Top of PROVIDED DATA

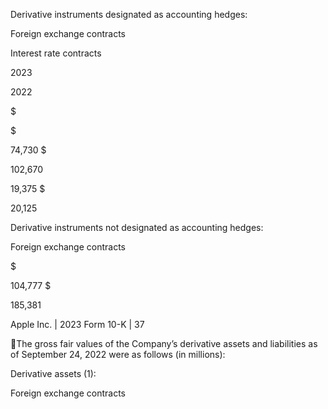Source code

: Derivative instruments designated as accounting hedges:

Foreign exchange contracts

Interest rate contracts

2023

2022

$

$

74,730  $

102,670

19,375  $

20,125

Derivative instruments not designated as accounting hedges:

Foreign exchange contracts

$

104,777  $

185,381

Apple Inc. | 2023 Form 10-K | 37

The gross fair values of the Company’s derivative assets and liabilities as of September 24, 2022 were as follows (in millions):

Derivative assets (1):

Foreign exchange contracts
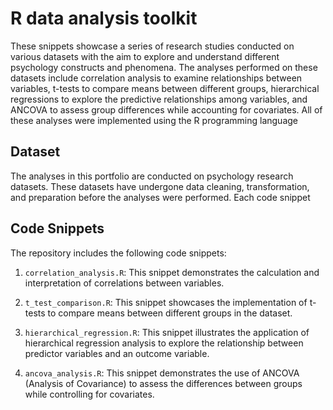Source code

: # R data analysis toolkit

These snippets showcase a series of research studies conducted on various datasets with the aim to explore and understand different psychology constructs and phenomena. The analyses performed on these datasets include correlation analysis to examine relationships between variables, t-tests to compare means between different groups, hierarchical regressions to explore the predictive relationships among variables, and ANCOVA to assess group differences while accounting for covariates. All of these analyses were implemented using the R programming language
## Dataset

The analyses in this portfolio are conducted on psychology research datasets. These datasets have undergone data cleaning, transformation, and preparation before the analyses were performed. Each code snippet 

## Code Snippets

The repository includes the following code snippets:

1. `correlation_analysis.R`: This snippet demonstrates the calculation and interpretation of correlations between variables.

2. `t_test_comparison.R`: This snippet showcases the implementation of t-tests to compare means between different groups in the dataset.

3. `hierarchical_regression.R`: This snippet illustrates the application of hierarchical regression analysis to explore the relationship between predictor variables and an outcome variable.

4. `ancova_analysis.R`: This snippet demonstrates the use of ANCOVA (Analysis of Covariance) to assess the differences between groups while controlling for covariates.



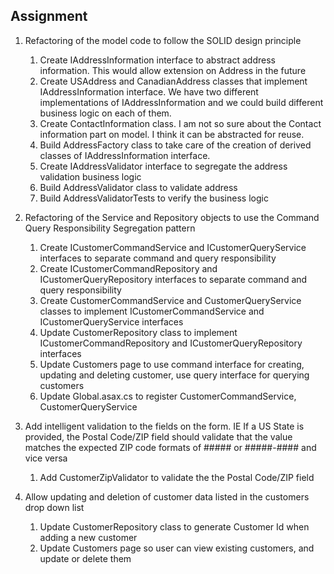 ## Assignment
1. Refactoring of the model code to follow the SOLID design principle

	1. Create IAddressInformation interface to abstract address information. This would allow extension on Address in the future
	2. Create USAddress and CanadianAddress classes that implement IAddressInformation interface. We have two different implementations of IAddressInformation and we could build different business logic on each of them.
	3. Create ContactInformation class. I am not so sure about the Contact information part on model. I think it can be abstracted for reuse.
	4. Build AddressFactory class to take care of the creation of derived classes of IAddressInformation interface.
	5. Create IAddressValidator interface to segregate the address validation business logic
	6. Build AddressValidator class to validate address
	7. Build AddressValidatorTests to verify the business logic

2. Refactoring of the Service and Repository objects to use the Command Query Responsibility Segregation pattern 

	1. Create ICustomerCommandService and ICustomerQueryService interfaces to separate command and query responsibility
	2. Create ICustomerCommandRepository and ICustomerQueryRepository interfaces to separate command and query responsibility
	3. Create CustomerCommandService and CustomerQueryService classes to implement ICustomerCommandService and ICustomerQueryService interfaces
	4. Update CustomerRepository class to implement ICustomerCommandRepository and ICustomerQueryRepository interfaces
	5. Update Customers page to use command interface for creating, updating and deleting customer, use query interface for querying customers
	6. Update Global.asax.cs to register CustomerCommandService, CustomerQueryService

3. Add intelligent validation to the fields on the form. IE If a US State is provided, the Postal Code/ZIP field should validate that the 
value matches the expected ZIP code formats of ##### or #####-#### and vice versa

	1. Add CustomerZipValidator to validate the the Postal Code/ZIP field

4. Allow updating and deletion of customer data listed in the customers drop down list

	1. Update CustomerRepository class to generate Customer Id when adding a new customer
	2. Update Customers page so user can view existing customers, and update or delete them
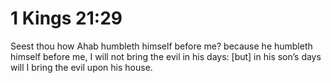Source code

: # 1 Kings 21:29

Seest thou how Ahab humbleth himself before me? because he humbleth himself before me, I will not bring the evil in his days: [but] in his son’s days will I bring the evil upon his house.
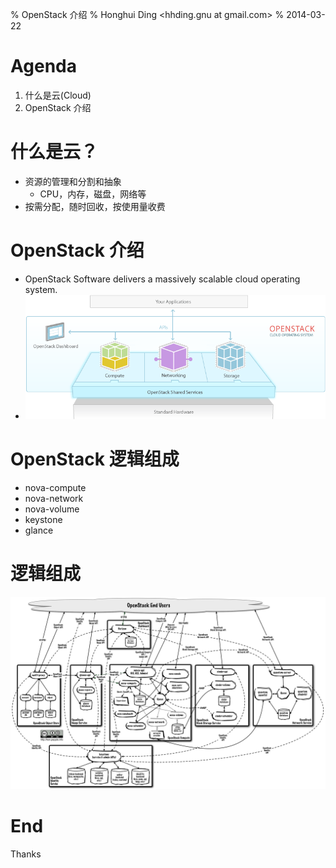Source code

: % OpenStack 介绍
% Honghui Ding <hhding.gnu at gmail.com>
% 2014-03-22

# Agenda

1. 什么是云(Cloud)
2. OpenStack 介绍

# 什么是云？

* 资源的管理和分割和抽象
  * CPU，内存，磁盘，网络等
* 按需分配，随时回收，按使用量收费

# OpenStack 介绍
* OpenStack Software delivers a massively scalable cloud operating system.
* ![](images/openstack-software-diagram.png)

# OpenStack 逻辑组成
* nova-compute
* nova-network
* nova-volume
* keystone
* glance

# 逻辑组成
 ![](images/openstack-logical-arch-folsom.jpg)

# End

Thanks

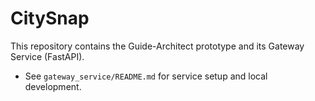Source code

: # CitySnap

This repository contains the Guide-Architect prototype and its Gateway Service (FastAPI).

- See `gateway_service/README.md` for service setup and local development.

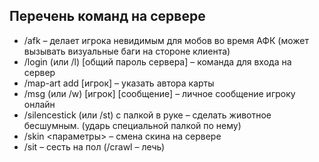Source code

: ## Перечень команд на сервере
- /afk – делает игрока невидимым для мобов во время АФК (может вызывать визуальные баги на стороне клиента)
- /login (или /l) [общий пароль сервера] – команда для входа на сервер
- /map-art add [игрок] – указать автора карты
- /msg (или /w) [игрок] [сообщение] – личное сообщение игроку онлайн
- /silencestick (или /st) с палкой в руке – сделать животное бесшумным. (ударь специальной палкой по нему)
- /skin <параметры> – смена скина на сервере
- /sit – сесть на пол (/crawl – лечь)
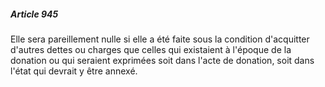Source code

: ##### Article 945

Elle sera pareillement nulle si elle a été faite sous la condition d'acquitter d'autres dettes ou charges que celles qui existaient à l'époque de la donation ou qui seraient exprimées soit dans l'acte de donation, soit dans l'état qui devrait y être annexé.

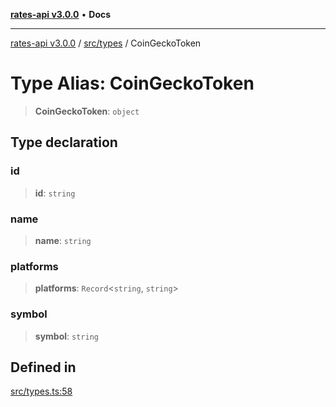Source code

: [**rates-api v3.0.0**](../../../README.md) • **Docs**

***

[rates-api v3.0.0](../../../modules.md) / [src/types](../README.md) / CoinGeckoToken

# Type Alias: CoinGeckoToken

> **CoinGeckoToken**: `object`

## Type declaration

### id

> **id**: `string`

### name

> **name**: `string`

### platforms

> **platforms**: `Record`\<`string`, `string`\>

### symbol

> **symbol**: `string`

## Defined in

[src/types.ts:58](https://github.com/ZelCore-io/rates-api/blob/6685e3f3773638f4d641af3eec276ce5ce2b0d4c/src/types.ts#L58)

Bottom of PROVIDED DATA

Determine how many lines of the listing above include the word "covariates", and report that number only.

## [EXERCISE ANSWER]
2